Stored items
═══
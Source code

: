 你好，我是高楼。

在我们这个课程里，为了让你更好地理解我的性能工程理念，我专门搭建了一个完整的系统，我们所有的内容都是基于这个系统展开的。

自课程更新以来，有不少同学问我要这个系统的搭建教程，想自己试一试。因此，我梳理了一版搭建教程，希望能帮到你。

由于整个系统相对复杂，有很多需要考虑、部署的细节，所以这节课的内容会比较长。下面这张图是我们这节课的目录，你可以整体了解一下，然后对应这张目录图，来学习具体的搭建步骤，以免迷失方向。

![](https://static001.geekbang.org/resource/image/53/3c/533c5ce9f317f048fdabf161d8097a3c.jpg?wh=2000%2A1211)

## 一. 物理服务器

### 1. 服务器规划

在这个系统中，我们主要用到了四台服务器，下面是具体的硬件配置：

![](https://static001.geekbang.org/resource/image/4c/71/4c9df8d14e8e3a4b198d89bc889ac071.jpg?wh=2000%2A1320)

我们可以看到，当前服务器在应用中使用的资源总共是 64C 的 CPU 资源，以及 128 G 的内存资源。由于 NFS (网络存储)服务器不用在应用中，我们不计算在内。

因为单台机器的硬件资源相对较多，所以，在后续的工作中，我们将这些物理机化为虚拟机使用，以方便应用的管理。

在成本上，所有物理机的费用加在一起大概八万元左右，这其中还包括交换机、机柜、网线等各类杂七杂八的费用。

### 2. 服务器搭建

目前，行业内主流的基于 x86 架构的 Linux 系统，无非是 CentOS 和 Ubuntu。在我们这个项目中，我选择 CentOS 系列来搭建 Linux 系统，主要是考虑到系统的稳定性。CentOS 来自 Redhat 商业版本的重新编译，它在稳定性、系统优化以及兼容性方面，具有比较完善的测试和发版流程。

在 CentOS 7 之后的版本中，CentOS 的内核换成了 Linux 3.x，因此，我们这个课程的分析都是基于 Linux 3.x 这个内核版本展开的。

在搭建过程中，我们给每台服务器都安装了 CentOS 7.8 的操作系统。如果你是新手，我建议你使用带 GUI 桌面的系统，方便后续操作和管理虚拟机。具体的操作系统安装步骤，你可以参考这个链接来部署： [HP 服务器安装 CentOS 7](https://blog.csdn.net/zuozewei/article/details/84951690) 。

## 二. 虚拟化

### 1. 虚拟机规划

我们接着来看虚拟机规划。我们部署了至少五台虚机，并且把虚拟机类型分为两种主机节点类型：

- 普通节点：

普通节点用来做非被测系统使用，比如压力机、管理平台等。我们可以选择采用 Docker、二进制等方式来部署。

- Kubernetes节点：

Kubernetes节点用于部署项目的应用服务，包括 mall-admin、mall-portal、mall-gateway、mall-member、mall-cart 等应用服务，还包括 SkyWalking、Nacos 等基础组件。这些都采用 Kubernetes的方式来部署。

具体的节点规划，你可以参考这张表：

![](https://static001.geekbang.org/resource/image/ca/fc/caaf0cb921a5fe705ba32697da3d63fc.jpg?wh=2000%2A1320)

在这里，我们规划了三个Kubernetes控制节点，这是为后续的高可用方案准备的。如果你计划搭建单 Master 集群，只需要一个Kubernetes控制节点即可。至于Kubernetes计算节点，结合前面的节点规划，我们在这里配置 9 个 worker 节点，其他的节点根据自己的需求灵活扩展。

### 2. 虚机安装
═══
(To do)
An exact copy of the lines above between the line holding "目前，行业内主流的基于 x86 架构的" and the line holding "### 1. 虚拟机规划", inclusive, is the whole answer.

(Solution)
目前，行业内主流的基于 x86 架构的 Linux 系统，无非是 CentOS 和 Ubuntu。在我们这个项目中，我选择 CentOS 系列来搭建 Linux 系统，主要是考虑到系统的稳定性。CentOS 来自 Redhat 商业版本的重新编译，它在稳定性、系统优化以及兼容性方面，具有比较完善的测试和发版流程。

在 CentOS 7 之后的版本中，CentOS 的内核换成了 Linux 3.x，因此，我们这个课程的分析都是基于 Linux 3.x 这个内核版本展开的。

在搭建过程中，我们给每台服务器都安装了 CentOS 7.8 的操作系统。如果你是新手，我建议你使用带 GUI 桌面的系统，方便后续操作和管理虚拟机。具体的操作系统安装步骤，你可以参考这个链接来部署： [HP 服务器安装 CentOS 7](https://blog.csdn.net/zuozewei/article/details/84951690) 。

## 二. 虚拟化

### 1. 虚拟机规划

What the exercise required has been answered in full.